Per definition, the term “terpenes” comprises the hydrocarbons only, being composed of carbon and hydrogen. The term “terpenoids” refers to terpenes containing additional functional groups, resulting in derivatives such as alcohols, aldehydes, ketones, and acids; see, e.g., Flavours and Fragrances: Chemistry, Bioprocessing and Sustainability RG Berger; Black et al., Terpenoids and their role in wine flavour: recent advances. Australian Journal of Grape and Wine Research 21, 582-600, 2015; Zhou & Pichersky, More is better: the diversity of terpene metabolism in plants. Current Opinion in Plant Biology 2020, 55:1-10; Degenhardt J, Köllner TG, Gershenzon J (2009) Monoterpene and sesquiterpene synthases and the origin of terpene skeletal diversity in plants. Phytochemistry 70(15): 1621-1637). According to the number of isoprene units in their structure which are connected through head-to-tail addition, terpenes are classified according to their number of carbon atoms or sesquiterpenoid moieties, respectively: monoterpenes (C10), sesquiterpenes (C15), diterpenes (C20), triterpenes (C30), or polyterpenes having up to 30,000 connected isoprene units. Just like terpenes, terpenoids are likewise classified according to the number of isoprene units they are constituted of and are further named with the suffix “-oids”, as in monoterpenoids (C10), or in sesquiterpenoids (C15). In the scientific literature, the term terpene is frequently used interchangeably with the term terpenoids, although they have different meanings. As used herein, the term “terpenes”, comprises both hydrocarbons and their functionalized derivatives, preferably hydrocarbons. Typically, the terpene when used as substrate for the inventive alkane oxidation system are not oxygenated forms and hence may not include the oxidised terpene products defined herein elsewhere in the description, although some exceptions like DETAs as defined herein are possible.
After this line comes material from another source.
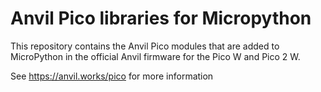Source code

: # Anvil Pico libraries for Micropython

This repository contains the Anvil Pico modules that are added to MicroPython in the official Anvil firmware for the Pico W and Pico 2 W.

See https://anvil.works/pico for more information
“Monoterpenes” as used herein are C10 terpenes. Monoterpenes are typically made from the C10 geranyl diphosphate (GPP) as intermediate and can be cyclic or linear. “Sesquiterpenes” are C15-terpenes built from three isoprene units. Like monoterpenes, sesquiterpenes may be acyclic or contain rings, including many unique combinations. They are found particularly in higher plants and in many other living systems such as marine organisms and fungi. Naturally, they occur as hydrocarbons or in oxygenated forms including lactones, alcohols, acids, aldehydes, and ketones. Sesquiterpenes also include essential oils and aromatic constituents with several pharmacological activities. “Diterpenes” are C-20 terpenes and occur naturally in plants and microbes. Diterpene molecules have commercial value since they can be converted into amber notes, which are applied in the fragrance industries. Typically, sesquiterpenes when used as substrate for the inventive alkane oxidation system are not oxygenated forms and hence may not include the oxidised terpene products defined herein elsewhere in the description, although some exceptions like DETAs as defined herein are possible.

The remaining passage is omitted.